ALIANÇA DE COMPROMISSO

Entrei apressadamente no correio para despachar alguns documentos a serem enviados antes das dezesseis horas. Segundo o grande aviso afixado, dezesseis horas o limite para entrega de correspondências que subiriam no caminhão naquele dia. A funcionária indagou se as mandaria de forma simples, registrada ou por sedex. Se possível, incluiria a correspondência na categoria de cartas sociais – aquela espécie de carta para a qual desembolsamos um centavo na sua viagem país afora. Continuou verificando as taxas no computador. Meus olhos pousaram sobre as mãos pequenas e, na direita, aliança de prata quase embaçada simbolizava o compromisso.

O sistema ainda lento e a falta de proximidade com a funcionária levaram-me ao silêncio, mas em minhas fabulações reconstruía a cena dos argumentos para o uso da aliança de compromisso. A aliança de compromisso tem duas finalidades práticas: medo e propriedade. Quando a mulher possui charme natural ou artificial, elegância peculiar ou dotes pessoais capazes de inspirar poetas de porta de bar, o namorado, com medo de sua desvantagem, lasca-lhe uma aliança para que os outros interessados eventualmente recuem em suas ofensivas. Nem sempre o resultado é garantido. Antes se iludir do que perder o sono. Já a segunda alternativa acontece quando o homem, desejando demonstrar sua força de macho e de mandatário, mete uma aliança de prata na namorada a fim de demarcar belicamente sua “propriedade”.

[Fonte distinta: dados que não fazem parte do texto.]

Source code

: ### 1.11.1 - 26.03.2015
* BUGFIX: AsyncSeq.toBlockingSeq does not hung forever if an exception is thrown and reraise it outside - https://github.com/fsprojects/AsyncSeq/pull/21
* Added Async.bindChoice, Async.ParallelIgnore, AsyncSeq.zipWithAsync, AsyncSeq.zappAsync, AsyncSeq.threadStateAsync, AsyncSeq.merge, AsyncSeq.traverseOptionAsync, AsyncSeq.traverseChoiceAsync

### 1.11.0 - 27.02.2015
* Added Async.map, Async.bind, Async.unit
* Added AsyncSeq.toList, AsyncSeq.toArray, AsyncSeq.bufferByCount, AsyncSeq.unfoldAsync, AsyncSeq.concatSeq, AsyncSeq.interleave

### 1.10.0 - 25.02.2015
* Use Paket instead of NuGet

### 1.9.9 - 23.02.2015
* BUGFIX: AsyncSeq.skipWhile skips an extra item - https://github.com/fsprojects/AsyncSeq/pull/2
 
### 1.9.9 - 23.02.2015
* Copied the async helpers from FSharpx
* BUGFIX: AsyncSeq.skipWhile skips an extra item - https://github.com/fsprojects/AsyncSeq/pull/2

Em muitos casos, as mulheres são convencidas a aceitarem as alianças como símbolo de propriedade do namorado e, nem por isso, nem pela informação de que integram os domínios de posse de alguém, se acham injustiçadas ou se revoltam. Na declaração de imposto de renda, o namorado especifica os bens adquiridos no ano anterior: uma casa, uma moto, uma bicicleta, uma esteira, uma adega de leilão de produtos apreendidos pela Polícia Federal e vendidos legalmente para beneficiar instituições de caridade, cinco vacas, doze éguas e uma namorada, sendo esta última o bem mais barato, mais prático de manter e mais fácil de substituir.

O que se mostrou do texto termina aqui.